▶ [Task data]

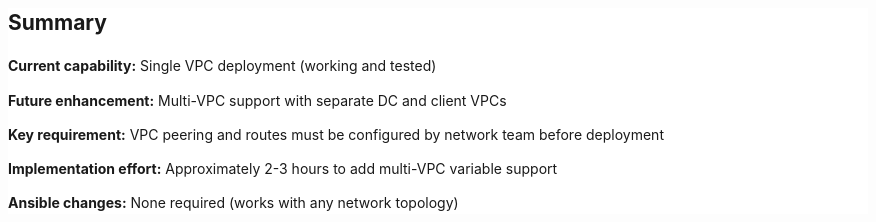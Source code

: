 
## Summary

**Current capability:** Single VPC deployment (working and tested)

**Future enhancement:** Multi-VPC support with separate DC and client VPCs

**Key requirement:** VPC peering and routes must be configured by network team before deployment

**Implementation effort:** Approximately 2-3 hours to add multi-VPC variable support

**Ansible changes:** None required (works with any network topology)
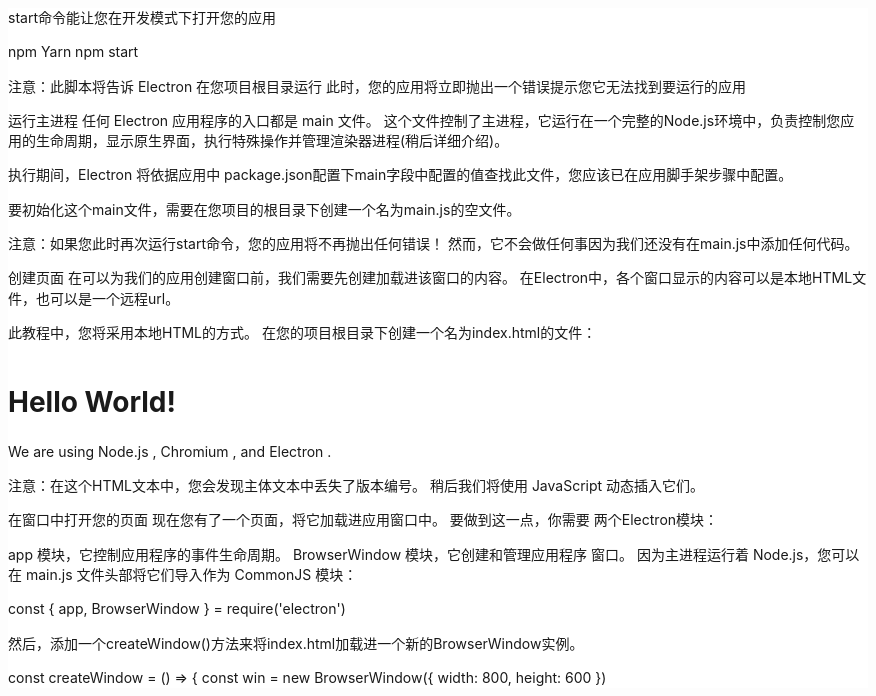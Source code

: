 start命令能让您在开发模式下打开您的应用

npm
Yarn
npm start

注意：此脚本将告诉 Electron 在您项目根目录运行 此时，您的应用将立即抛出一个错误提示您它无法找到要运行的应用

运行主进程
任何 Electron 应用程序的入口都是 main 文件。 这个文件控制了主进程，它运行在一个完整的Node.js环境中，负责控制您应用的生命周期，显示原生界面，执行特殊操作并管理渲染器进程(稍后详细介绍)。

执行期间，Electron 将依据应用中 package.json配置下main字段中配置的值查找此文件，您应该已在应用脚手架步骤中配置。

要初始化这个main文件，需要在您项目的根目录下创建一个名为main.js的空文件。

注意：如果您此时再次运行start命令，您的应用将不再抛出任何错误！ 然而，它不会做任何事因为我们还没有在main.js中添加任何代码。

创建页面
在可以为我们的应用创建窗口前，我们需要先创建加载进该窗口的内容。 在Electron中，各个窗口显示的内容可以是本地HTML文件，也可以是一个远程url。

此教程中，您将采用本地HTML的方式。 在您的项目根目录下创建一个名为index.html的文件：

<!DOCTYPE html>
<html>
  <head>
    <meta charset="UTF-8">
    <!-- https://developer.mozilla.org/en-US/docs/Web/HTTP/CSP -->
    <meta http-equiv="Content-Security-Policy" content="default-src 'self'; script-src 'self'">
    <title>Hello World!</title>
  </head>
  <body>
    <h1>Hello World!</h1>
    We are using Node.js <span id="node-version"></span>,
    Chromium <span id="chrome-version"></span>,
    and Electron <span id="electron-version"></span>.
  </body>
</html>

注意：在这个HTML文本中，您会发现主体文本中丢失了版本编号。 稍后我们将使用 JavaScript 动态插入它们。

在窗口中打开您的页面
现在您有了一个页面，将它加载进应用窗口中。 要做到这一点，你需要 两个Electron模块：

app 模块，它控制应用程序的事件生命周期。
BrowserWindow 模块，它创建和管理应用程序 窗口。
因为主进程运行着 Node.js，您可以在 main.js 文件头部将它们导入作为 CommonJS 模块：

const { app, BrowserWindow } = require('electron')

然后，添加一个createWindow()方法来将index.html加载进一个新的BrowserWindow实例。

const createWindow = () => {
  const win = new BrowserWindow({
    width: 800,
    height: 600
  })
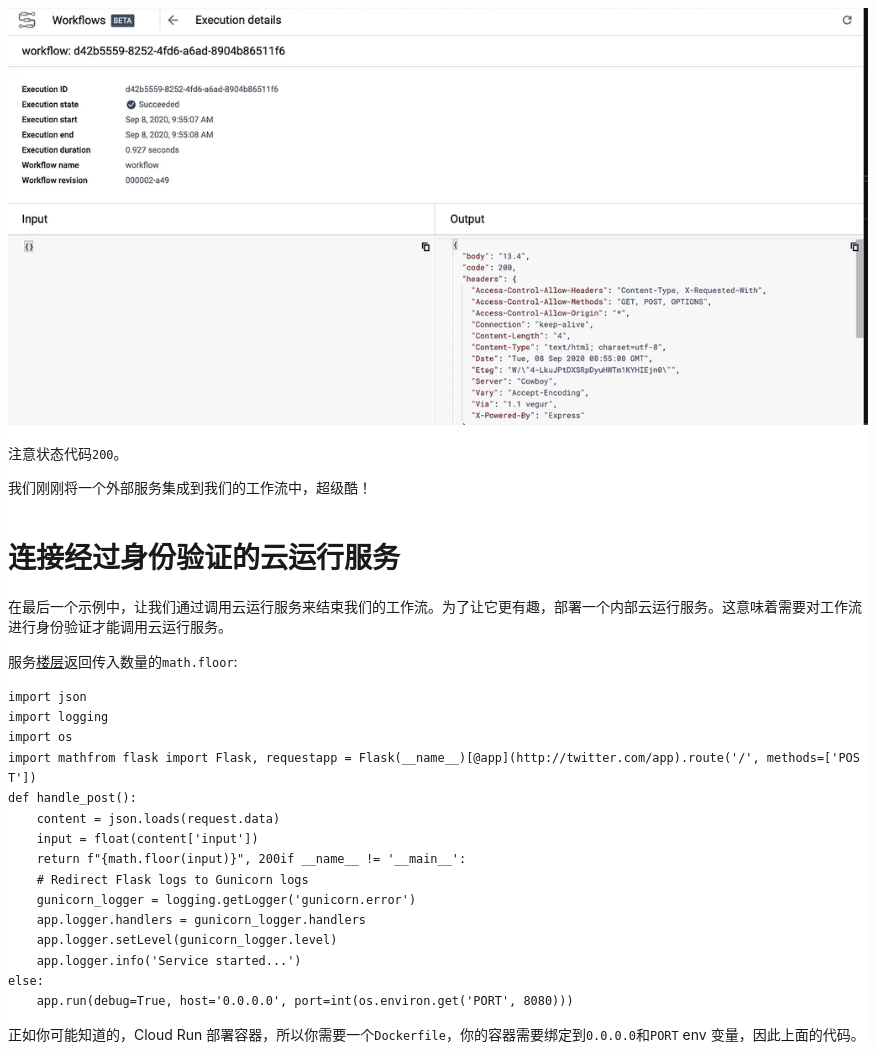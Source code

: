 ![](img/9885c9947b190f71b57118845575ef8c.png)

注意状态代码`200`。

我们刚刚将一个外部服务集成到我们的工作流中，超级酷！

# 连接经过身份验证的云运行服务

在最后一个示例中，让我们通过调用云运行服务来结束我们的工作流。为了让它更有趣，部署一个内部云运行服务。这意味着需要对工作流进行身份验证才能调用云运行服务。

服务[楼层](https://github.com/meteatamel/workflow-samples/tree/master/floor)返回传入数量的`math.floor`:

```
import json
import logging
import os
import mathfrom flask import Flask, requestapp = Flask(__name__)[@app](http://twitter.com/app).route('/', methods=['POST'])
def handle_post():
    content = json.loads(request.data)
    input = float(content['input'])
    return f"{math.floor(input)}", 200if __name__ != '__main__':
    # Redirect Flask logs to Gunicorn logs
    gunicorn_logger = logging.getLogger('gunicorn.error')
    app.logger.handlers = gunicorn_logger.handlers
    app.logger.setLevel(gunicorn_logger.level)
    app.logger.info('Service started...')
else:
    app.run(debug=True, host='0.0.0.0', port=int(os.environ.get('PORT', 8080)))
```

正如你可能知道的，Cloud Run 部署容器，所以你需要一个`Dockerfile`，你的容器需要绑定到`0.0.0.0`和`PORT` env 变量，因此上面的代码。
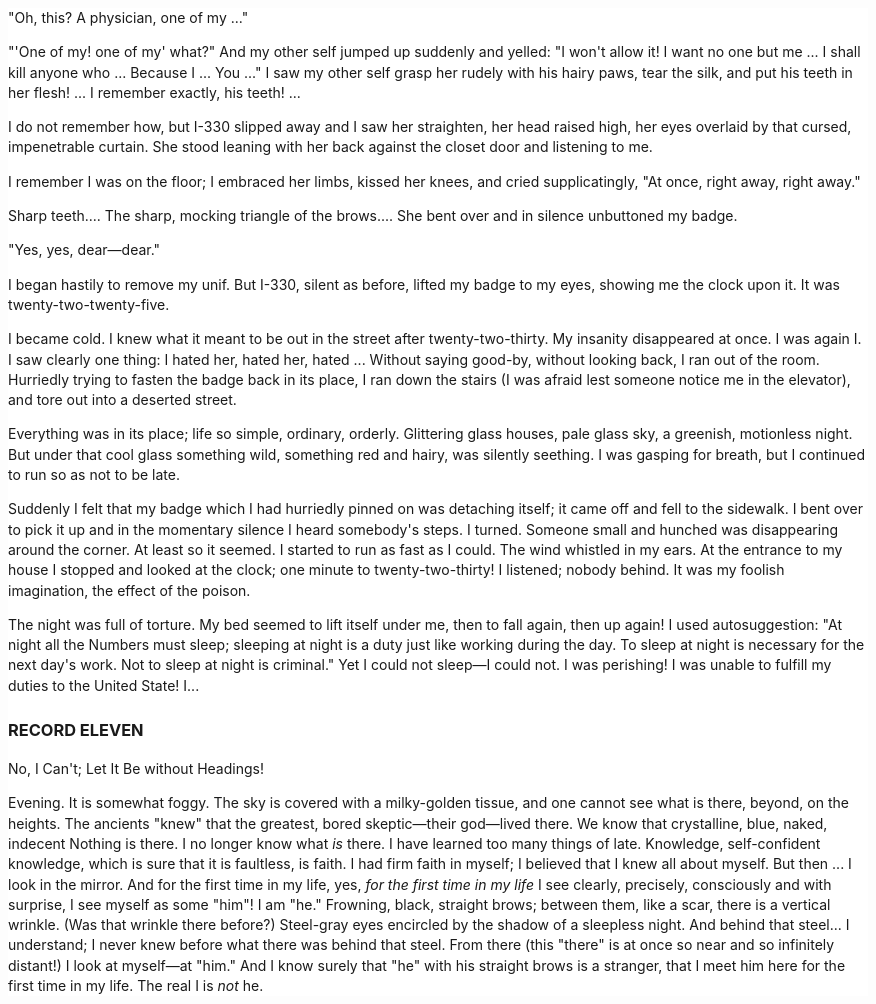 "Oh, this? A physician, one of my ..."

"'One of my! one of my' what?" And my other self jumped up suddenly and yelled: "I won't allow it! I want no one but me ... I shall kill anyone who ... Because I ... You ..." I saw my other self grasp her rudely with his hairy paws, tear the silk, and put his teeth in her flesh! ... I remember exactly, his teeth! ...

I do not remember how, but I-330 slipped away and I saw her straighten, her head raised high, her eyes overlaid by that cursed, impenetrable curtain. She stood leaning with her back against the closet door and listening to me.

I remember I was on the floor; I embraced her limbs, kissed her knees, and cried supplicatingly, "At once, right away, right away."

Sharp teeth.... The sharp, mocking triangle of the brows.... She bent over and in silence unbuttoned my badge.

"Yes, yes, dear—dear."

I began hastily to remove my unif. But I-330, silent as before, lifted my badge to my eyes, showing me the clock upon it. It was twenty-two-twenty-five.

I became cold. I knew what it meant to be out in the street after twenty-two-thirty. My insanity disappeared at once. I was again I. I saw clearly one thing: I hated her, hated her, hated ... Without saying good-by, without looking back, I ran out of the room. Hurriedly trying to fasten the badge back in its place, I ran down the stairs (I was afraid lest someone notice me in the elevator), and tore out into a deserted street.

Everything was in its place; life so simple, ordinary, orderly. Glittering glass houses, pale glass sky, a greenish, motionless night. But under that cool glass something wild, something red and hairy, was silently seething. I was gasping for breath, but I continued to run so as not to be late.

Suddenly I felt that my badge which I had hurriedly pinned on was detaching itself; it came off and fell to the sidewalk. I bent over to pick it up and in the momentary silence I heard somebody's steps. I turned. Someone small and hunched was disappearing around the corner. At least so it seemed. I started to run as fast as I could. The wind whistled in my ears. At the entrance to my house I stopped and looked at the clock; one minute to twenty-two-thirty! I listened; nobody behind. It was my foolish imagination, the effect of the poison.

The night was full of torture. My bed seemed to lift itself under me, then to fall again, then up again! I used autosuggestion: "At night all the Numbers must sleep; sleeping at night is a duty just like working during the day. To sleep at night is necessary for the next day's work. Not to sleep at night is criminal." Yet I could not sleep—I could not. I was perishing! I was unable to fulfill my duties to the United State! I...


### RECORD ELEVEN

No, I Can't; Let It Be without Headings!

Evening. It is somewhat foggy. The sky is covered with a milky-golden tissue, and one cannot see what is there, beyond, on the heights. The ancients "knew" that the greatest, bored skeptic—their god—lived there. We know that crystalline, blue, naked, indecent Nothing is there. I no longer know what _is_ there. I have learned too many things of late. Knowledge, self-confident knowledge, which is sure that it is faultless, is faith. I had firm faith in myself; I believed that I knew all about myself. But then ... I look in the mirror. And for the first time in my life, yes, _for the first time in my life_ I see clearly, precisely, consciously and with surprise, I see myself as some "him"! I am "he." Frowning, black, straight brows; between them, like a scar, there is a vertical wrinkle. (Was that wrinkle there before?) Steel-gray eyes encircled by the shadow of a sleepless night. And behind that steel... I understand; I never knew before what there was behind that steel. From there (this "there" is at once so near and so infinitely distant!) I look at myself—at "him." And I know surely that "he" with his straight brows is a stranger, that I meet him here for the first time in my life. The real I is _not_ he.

▶ [Task] Go through the records above and copy each line where "clock" is found.

▶ [Answer to this task]
I began hastily to remove my unif. But I-330, silent as before, lifted my badge to my eyes, showing me the clock upon it. It was twenty-two-twenty-five.
Suddenly I felt that my badge which I had hurriedly pinned on was detaching itself; it came off and fell to the sidewalk. I bent over to pick it up and in the momentary silence I heard somebody's steps. I turned. Someone small and hunched was disappearing around the corner. At least so it seemed. I started to run as fast as I could. The wind whistled in my ears. At the entrance to my house I stopped and looked at the clock; one minute to twenty-two-thirty! I listened; nobody behind. It was my foolish imagination, the effect of the poison.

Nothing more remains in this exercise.